A simple parallel algorithm which solves this problem is pub/sub — There are many ways to implement it, but the core principle behind it is to partition messages across different channels and to keep track of subscribers for each of those channels. A typical implementation of pub/sub would involve sharding channels across multiple processes (so that each process handles a subset of all possible channel names). So, to send a message between two or more users, you would simply publish the message to an appropriate channel by handing it off to the appropriate process (you can hash the channel name to determine which process is responsible for that channel) and then that process will forward the message to the relevant subscribers.
With pub/sub, you could set up channels for specific users by incorporating the user’s name (or id) into the channel name (e.g. ‘alice-channel’, ‘bob-channel’) and then only allowing users to subscribe to their own channels. The ‘embarassingly parallel’ idea behind pub/sub is that each process will only deal with a fixed subset of all the channels and messages which pass through the system. The more processes you add, the fewer channels/messages each process will need to handle — There is no limit to how many channels your system can handle; so long as you can keep adding more processes (and more hardware for these processes to run on).
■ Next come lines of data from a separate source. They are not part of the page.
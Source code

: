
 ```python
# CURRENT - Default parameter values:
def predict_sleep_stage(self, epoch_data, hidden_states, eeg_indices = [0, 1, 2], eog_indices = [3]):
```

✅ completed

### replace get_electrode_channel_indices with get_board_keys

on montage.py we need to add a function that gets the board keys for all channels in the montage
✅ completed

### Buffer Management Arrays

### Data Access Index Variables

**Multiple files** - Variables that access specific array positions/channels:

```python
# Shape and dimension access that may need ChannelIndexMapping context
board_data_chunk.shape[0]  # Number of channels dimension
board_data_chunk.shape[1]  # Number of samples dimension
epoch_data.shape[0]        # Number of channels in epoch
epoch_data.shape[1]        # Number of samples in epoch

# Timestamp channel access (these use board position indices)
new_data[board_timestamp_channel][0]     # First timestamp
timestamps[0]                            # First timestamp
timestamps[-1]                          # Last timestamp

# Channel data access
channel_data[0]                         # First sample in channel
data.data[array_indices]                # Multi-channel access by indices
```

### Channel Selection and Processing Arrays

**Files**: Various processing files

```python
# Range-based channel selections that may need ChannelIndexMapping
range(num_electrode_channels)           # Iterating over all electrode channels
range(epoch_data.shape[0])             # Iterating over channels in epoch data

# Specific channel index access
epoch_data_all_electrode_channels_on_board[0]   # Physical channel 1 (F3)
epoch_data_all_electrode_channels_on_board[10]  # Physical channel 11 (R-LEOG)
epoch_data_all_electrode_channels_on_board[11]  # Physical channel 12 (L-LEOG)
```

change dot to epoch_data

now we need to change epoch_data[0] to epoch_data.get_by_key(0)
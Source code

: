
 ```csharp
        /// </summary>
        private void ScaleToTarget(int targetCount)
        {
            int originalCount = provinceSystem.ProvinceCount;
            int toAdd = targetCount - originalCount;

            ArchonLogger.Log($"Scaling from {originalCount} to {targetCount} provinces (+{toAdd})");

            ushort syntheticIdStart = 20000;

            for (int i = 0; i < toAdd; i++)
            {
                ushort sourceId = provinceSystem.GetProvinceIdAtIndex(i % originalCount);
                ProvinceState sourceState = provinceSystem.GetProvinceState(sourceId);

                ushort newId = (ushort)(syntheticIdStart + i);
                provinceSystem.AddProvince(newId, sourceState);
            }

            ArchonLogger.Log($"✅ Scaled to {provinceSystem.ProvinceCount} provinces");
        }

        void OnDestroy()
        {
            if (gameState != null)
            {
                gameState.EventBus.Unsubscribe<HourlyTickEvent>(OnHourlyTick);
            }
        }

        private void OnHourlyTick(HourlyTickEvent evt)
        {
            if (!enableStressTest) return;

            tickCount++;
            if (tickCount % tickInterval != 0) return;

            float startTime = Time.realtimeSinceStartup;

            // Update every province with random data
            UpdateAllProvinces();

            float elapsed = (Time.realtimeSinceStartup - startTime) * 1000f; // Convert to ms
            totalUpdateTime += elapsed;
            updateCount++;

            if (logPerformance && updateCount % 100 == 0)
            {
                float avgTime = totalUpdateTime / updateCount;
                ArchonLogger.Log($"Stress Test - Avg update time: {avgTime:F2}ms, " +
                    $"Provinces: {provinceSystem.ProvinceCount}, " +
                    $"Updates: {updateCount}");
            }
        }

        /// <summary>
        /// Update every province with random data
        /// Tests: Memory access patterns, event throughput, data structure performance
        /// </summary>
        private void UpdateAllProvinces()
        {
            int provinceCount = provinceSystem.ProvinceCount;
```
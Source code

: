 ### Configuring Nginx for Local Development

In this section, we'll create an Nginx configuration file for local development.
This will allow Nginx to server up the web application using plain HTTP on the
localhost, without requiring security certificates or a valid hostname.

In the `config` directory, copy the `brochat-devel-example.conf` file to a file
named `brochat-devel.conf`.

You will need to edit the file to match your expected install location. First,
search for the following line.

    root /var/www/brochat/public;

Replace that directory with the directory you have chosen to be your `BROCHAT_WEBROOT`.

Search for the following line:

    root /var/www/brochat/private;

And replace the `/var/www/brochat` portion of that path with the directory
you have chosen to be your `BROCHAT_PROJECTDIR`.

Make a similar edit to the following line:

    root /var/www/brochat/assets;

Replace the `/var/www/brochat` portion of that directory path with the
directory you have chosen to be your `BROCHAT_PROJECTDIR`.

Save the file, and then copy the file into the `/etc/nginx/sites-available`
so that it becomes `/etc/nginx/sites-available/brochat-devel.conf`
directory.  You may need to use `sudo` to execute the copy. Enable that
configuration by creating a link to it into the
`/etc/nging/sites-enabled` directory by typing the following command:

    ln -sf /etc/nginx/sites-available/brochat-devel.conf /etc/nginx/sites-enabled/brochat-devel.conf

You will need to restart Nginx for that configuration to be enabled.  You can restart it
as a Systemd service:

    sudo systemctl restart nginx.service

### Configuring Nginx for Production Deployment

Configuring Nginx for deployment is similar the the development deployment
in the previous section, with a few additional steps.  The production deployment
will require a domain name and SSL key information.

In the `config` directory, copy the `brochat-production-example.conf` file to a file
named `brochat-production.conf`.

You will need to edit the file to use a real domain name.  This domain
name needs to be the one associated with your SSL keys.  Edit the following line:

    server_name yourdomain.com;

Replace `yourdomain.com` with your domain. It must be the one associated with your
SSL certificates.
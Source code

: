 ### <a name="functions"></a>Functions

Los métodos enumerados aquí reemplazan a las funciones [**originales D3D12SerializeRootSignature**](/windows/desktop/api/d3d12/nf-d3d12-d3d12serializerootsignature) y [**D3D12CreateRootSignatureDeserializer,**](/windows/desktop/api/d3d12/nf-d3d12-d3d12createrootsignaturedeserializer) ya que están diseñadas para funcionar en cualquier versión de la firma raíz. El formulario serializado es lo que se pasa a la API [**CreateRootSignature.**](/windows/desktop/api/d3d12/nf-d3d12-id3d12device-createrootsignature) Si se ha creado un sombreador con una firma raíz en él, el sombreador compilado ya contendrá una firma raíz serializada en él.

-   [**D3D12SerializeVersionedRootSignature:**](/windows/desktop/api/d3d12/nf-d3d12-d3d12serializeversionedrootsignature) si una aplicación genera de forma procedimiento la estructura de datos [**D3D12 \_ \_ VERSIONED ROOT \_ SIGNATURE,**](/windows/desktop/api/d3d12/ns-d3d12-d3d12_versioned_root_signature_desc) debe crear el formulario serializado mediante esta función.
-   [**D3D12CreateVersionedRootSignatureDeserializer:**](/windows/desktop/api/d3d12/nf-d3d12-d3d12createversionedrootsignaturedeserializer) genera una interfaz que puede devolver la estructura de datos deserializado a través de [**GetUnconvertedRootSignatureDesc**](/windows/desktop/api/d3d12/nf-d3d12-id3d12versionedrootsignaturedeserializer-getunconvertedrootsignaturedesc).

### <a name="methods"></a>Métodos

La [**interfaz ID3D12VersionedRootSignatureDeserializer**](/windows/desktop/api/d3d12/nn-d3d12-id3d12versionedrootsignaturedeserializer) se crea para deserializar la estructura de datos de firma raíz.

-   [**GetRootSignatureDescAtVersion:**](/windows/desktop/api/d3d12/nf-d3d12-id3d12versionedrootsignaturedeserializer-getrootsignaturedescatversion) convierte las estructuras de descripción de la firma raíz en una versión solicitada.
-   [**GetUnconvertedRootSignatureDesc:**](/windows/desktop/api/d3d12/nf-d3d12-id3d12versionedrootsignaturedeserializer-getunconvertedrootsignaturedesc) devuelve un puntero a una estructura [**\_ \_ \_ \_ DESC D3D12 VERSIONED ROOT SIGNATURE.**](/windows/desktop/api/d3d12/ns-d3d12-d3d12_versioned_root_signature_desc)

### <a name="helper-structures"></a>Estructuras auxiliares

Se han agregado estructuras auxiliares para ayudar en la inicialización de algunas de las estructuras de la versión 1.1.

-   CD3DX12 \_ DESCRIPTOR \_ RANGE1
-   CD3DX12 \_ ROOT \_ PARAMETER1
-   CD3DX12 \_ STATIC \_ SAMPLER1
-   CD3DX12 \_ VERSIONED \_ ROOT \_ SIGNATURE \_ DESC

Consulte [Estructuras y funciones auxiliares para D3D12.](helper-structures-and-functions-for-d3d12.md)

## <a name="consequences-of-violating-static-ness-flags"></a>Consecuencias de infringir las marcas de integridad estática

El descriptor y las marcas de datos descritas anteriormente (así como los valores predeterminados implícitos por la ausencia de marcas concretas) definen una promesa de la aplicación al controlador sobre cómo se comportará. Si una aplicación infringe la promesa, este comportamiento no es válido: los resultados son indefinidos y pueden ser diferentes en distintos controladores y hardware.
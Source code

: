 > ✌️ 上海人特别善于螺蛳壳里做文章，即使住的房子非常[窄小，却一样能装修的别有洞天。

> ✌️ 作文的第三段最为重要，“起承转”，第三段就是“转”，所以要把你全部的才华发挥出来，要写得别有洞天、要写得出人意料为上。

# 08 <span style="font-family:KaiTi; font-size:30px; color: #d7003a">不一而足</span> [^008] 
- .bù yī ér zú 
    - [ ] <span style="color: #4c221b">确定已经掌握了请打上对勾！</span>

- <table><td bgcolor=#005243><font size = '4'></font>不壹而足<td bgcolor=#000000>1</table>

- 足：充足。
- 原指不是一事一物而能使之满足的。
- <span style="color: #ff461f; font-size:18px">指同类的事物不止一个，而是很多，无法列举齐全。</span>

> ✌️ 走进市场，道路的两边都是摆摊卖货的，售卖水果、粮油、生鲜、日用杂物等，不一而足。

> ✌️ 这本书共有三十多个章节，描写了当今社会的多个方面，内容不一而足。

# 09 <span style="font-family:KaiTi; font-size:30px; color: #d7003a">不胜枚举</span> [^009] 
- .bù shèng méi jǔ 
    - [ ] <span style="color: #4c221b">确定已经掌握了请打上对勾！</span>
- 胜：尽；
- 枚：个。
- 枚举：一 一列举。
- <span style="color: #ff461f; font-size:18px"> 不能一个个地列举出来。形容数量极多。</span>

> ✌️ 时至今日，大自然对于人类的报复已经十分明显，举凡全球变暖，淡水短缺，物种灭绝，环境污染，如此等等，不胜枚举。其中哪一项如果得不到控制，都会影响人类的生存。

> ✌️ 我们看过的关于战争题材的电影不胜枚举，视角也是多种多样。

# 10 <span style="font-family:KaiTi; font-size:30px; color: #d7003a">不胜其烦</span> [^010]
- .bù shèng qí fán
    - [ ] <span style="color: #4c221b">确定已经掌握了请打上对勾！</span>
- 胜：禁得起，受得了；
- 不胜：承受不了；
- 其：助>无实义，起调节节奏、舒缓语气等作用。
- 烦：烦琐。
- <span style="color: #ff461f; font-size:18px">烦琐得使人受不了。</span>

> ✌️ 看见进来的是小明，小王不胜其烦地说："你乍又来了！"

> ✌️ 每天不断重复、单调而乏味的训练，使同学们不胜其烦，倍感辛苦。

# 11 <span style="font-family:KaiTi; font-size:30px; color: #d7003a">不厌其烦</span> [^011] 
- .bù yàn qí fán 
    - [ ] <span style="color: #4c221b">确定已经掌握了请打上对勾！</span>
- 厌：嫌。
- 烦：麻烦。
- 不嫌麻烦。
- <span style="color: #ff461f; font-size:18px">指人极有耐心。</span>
Aside from resource limits, the only real limit of this pub/sub implementation is the message throughput on a per-channel basis; but this is usually an acceptable limit. Since messages are usually meant for humans; and each human can only consume so many messages per minute — In effect, the practical limits of pub/sub tend to exceed the natural limits required for good User Experience — That said, for high-throughput (backend/big-data) applications, you can always shard pub/sub channels into smaller subsets like ‘alice-channel-1’, ‘alice-channel-2’, …, ‘alice-channel-n’ without having to make any changes to the pub/sub algorithm.
Ultimately, though, the best way to understand parallel code is to start writing it! I just hope that this article can give you an incentive to try it out for yourself.